◆ **Description of the task**: Scan the records below for the line with "be valid ThingType" and the line with "is not allowed.</span></span>", and retype that range exactly, both ends included, pictures excepted.

============

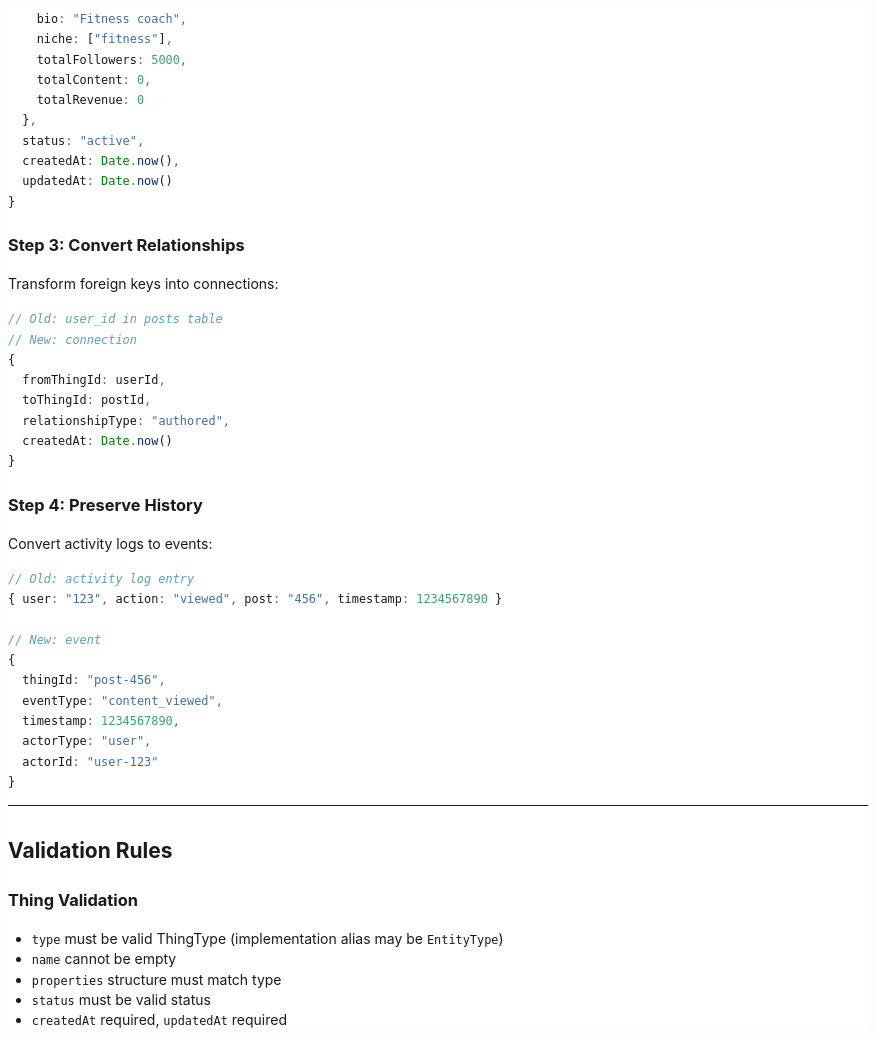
 ```typescript
    bio: "Fitness coach",
    niche: ["fitness"],
    totalFollowers: 5000,
    totalContent: 0,
    totalRevenue: 0
  },
  status: "active",
  createdAt: Date.now(),
  updatedAt: Date.now()
}
```

### Step 3: Convert Relationships

Transform foreign keys into connections:

```typescript
// Old: user_id in posts table
// New: connection
{
  fromThingId: userId,
  toThingId: postId,
  relationshipType: "authored",
  createdAt: Date.now()
}
```

### Step 4: Preserve History

Convert activity logs to events:

```typescript
// Old: activity log entry
{ user: "123", action: "viewed", post: "456", timestamp: 1234567890 }

// New: event
{
  thingId: "post-456",
  eventType: "content_viewed",
  timestamp: 1234567890,
  actorType: "user",
  actorId: "user-123"
}
```

---

## Validation Rules

### Thing Validation

- `type` must be valid ThingType (implementation alias may be `EntityType`)
- `name` cannot be empty
- `properties` structure must match type
- `status` must be valid status
- `createdAt` required, `updatedAt` required
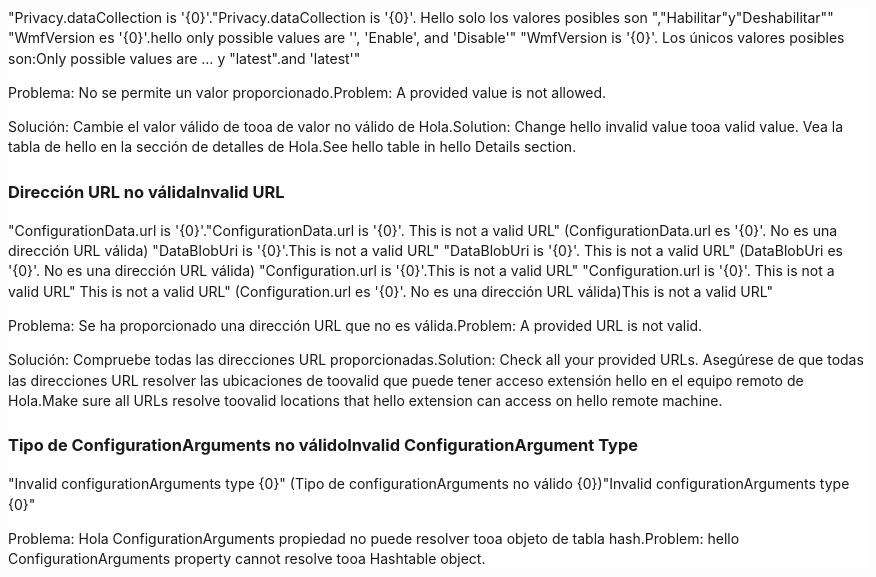 <span data-ttu-id="cf7f3-213">"Privacy.dataCollection is '{0}'.</span><span class="sxs-lookup"><span data-stu-id="cf7f3-213">"Privacy.dataCollection is '{0}'.</span></span> <span data-ttu-id="cf7f3-214">Hello solo los valores posibles son ","Habilitar"y"Deshabilitar"" "WmfVersion es '{0}'.</span><span class="sxs-lookup"><span data-stu-id="cf7f3-214">hello only possible values are '', 'Enable', and 'Disable'" "WmfVersion is '{0}'.</span></span> <span data-ttu-id="cf7f3-215">Los únicos valores posibles son:</span><span class="sxs-lookup"><span data-stu-id="cf7f3-215">Only possible values are …</span></span> <span data-ttu-id="cf7f3-216">y "latest".</span><span class="sxs-lookup"><span data-stu-id="cf7f3-216">and 'latest'"</span></span>

<span data-ttu-id="cf7f3-217">Problema: No se permite un valor proporcionado.</span><span class="sxs-lookup"><span data-stu-id="cf7f3-217">Problem: A provided value is not allowed.</span></span>

<span data-ttu-id="cf7f3-218">Solución: Cambie el valor válido de tooa de valor no válido de Hola.</span><span class="sxs-lookup"><span data-stu-id="cf7f3-218">Solution: Change hello invalid value tooa valid value.</span></span> <span data-ttu-id="cf7f3-219">Vea la tabla de hello en la sección de detalles de Hola.</span><span class="sxs-lookup"><span data-stu-id="cf7f3-219">See hello table in hello Details section.</span></span>

### <a name="invalid-url"></a><span data-ttu-id="cf7f3-220">Dirección URL no válida</span><span class="sxs-lookup"><span data-stu-id="cf7f3-220">Invalid URL</span></span>
<span data-ttu-id="cf7f3-221">"ConfigurationData.url is '{0}'.</span><span class="sxs-lookup"><span data-stu-id="cf7f3-221">"ConfigurationData.url is '{0}'.</span></span> <span data-ttu-id="cf7f3-222">This is not a valid URL" (ConfigurationData.url es '{0}'. No es una dirección URL válida) "DataBlobUri is '{0}'.</span><span class="sxs-lookup"><span data-stu-id="cf7f3-222">This is not a valid URL" "DataBlobUri is '{0}'.</span></span> <span data-ttu-id="cf7f3-223">This is not a valid URL" (DataBlobUri es '{0}'. No es una dirección URL válida) "Configuration.url is '{0}'.</span><span class="sxs-lookup"><span data-stu-id="cf7f3-223">This is not a valid URL" "Configuration.url is '{0}'.</span></span> <span data-ttu-id="cf7f3-224">This is not a valid URL" This is not a valid URL" (Configuration.url es '{0}'. No es una dirección URL válida)</span><span class="sxs-lookup"><span data-stu-id="cf7f3-224">This is not a valid URL"</span></span>

<span data-ttu-id="cf7f3-225">Problema: Se ha proporcionado una dirección URL que no es válida.</span><span class="sxs-lookup"><span data-stu-id="cf7f3-225">Problem: A provided URL is not valid.</span></span>

<span data-ttu-id="cf7f3-226">Solución: Compruebe todas las direcciones URL proporcionadas.</span><span class="sxs-lookup"><span data-stu-id="cf7f3-226">Solution: Check all your provided URLs.</span></span> <span data-ttu-id="cf7f3-227">Asegúrese de que todas las direcciones URL resolver las ubicaciones de toovalid que puede tener acceso extensión hello en el equipo remoto de Hola.</span><span class="sxs-lookup"><span data-stu-id="cf7f3-227">Make sure all URLs resolve toovalid locations that hello extension can access on hello remote machine.</span></span>

### <a name="invalid-configurationargument-type"></a><span data-ttu-id="cf7f3-228">Tipo de ConfigurationArguments no válido</span><span class="sxs-lookup"><span data-stu-id="cf7f3-228">Invalid ConfigurationArgument Type</span></span>
<span data-ttu-id="cf7f3-229">"Invalid configurationArguments type {0}" (Tipo de configurationArguments no válido {0})</span><span class="sxs-lookup"><span data-stu-id="cf7f3-229">"Invalid configurationArguments type {0}"</span></span>

<span data-ttu-id="cf7f3-230">Problema: Hola ConfigurationArguments propiedad no puede resolver tooa objeto de tabla hash.</span><span class="sxs-lookup"><span data-stu-id="cf7f3-230">Problem: hello ConfigurationArguments property cannot resolve tooa Hashtable object.</span></span>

============

◆ **Task response**:
- `type` must be valid ThingType (implementation alias may be `EntityType`)
- `name` cannot be empty
- `properties` structure must match type
- `status` must be valid status
- `createdAt` required, `updatedAt` required
 <span data-ttu-id="cf7f3-213">"Privacy.dataCollection is '{0}'.</span><span class="sxs-lookup"><span data-stu-id="cf7f3-213">"Privacy.dataCollection is '{0}'.</span></span> <span data-ttu-id="cf7f3-214">Hello solo los valores posibles son ","Habilitar"y"Deshabilitar"" "WmfVersion es '{0}'.</span><span class="sxs-lookup"><span data-stu-id="cf7f3-214">hello only possible values are '', 'Enable', and 'Disable'" "WmfVersion is '{0}'.</span></span> <span data-ttu-id="cf7f3-215">Los únicos valores posibles son:</span><span class="sxs-lookup"><span data-stu-id="cf7f3-215">Only possible values are …</span></span> <span data-ttu-id="cf7f3-216">y "latest".</span><span class="sxs-lookup"><span data-stu-id="cf7f3-216">and 'latest'"</span></span>

<span data-ttu-id="cf7f3-217">Problema: No se permite un valor proporcionado.</span><span class="sxs-lookup"><span data-stu-id="cf7f3-217">Problem: A provided value is not allowed.</span></span>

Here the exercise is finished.